__Supplied entries__.

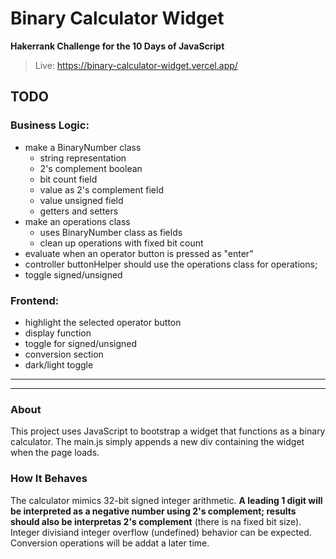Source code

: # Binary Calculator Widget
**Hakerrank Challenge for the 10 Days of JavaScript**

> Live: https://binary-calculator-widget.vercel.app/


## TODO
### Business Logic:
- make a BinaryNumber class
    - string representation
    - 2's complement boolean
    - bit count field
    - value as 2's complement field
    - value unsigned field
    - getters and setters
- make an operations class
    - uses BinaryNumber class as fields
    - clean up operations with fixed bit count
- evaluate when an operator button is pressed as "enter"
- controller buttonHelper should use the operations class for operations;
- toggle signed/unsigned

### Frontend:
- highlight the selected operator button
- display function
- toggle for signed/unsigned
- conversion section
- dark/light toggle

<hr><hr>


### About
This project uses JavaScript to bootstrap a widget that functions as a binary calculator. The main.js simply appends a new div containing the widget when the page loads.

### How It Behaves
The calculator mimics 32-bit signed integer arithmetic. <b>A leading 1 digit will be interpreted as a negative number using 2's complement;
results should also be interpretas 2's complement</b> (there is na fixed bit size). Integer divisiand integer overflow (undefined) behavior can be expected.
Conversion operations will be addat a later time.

==

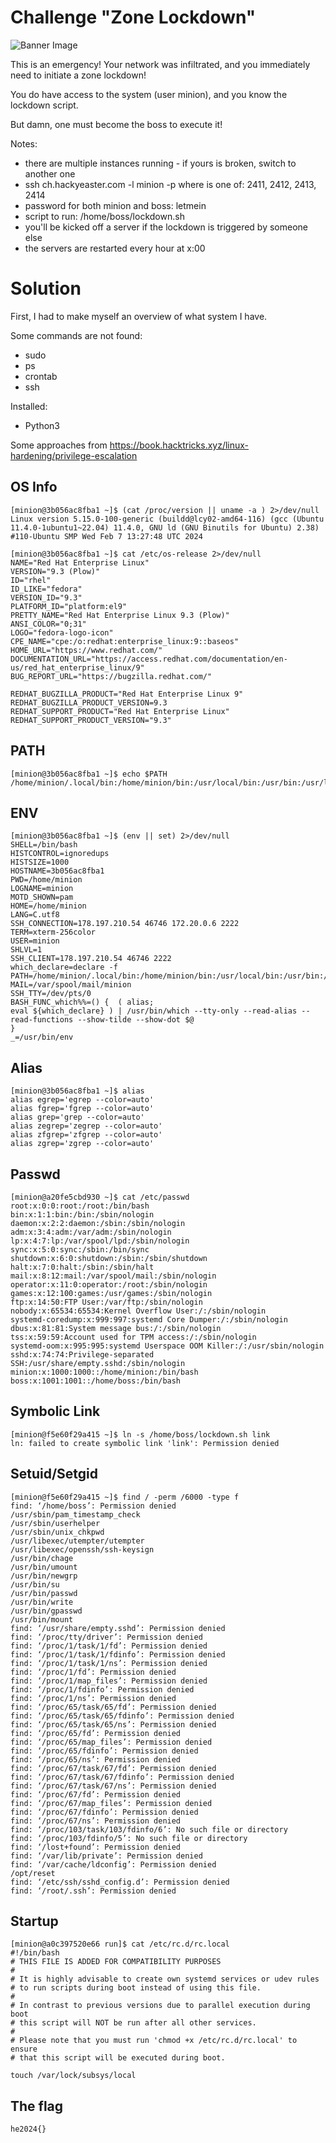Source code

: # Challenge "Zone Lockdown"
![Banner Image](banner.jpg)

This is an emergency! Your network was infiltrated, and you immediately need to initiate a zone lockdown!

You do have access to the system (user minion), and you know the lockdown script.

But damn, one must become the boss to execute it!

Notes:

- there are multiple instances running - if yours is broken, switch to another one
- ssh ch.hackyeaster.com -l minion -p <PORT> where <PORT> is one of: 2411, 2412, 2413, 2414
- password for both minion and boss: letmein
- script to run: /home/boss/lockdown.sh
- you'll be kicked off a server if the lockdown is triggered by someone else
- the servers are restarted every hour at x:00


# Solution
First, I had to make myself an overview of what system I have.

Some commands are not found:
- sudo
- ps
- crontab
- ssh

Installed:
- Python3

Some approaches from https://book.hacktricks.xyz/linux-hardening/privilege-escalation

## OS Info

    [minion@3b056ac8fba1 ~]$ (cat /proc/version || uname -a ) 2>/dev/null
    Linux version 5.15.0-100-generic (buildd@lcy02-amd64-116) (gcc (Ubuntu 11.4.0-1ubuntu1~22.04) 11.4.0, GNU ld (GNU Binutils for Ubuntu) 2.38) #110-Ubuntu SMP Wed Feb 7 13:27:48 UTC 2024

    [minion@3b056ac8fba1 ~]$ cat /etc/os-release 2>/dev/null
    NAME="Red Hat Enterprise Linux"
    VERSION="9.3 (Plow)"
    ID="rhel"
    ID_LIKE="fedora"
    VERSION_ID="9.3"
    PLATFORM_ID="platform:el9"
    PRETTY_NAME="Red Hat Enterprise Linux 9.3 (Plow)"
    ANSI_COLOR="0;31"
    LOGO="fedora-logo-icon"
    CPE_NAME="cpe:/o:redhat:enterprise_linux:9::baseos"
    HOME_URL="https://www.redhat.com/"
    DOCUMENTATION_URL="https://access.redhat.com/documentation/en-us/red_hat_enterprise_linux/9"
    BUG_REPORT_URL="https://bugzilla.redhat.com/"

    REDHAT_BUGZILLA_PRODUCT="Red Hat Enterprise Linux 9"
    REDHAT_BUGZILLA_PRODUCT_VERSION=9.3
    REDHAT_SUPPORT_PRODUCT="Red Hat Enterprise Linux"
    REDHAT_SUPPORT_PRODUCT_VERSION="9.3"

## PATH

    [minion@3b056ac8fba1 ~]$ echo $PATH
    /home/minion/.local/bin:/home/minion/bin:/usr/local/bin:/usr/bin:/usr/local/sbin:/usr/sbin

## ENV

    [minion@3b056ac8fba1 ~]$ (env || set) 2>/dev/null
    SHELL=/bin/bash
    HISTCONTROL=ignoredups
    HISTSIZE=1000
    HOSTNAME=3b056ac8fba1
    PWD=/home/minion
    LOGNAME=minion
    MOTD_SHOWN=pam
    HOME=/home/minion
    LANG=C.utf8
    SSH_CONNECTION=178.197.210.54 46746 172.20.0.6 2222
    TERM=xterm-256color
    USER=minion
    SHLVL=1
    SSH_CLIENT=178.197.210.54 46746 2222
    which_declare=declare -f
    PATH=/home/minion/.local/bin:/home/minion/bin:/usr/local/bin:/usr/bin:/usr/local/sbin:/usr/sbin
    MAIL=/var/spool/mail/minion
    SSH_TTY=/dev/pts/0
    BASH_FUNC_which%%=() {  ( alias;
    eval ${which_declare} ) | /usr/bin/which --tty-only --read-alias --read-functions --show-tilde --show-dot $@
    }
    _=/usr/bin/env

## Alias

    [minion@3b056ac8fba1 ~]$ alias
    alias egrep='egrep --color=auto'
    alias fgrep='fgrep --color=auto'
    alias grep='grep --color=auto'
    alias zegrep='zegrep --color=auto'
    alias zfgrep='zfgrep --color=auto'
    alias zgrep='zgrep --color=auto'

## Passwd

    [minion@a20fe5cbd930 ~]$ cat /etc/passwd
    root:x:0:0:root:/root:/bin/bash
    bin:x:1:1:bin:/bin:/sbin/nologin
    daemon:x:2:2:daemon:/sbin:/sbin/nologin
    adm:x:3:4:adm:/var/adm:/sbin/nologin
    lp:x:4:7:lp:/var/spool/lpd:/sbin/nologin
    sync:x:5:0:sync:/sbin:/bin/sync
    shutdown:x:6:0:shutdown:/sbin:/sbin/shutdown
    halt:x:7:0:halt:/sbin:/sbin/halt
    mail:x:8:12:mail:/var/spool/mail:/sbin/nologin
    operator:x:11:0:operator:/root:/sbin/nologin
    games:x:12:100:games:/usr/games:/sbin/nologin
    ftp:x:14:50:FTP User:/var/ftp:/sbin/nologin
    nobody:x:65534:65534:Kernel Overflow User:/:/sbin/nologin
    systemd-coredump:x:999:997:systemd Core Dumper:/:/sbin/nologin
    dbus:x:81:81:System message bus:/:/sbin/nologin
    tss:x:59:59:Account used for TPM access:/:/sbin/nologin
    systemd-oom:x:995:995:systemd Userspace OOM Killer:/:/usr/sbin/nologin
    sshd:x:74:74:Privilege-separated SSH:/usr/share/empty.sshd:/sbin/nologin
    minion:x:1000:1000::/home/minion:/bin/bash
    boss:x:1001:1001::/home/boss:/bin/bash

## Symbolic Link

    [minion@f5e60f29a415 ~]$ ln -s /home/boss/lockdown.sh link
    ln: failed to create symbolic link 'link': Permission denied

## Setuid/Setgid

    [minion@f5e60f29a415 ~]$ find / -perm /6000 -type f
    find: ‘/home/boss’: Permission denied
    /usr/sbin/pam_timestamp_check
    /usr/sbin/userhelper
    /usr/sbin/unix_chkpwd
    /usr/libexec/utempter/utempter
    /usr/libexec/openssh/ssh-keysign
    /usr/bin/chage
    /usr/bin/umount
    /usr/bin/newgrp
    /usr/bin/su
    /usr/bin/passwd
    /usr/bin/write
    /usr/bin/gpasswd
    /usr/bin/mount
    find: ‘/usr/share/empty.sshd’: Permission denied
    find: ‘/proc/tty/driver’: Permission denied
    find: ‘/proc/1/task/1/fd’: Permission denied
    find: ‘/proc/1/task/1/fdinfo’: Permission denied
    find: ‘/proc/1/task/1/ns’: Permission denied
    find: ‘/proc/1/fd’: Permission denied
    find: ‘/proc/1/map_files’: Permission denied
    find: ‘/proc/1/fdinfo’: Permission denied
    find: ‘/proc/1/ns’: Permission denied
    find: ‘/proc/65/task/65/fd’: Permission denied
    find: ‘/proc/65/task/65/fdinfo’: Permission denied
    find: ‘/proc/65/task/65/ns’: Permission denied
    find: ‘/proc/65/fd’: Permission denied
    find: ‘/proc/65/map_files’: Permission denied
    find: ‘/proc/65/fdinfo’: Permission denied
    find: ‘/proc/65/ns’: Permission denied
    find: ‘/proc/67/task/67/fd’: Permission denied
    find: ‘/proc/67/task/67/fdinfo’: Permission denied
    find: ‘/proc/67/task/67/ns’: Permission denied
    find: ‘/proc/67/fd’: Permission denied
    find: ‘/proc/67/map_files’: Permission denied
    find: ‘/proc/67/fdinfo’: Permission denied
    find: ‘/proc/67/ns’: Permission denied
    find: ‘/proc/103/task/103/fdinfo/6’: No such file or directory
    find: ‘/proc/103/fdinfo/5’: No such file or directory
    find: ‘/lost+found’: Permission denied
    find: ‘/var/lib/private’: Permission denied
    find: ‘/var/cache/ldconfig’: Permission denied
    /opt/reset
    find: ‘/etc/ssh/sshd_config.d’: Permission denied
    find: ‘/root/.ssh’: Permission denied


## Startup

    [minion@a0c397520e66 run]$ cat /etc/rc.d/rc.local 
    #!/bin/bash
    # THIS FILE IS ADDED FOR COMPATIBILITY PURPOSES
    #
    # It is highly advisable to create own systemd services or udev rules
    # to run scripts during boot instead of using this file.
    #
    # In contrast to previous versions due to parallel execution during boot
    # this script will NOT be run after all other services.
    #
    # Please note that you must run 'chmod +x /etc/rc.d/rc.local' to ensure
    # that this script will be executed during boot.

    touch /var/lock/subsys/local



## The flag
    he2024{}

__Task brief__. Write the number of lines in the data above that contain the word "directory", and add nothing to it.

__Answer to the exercise__. 2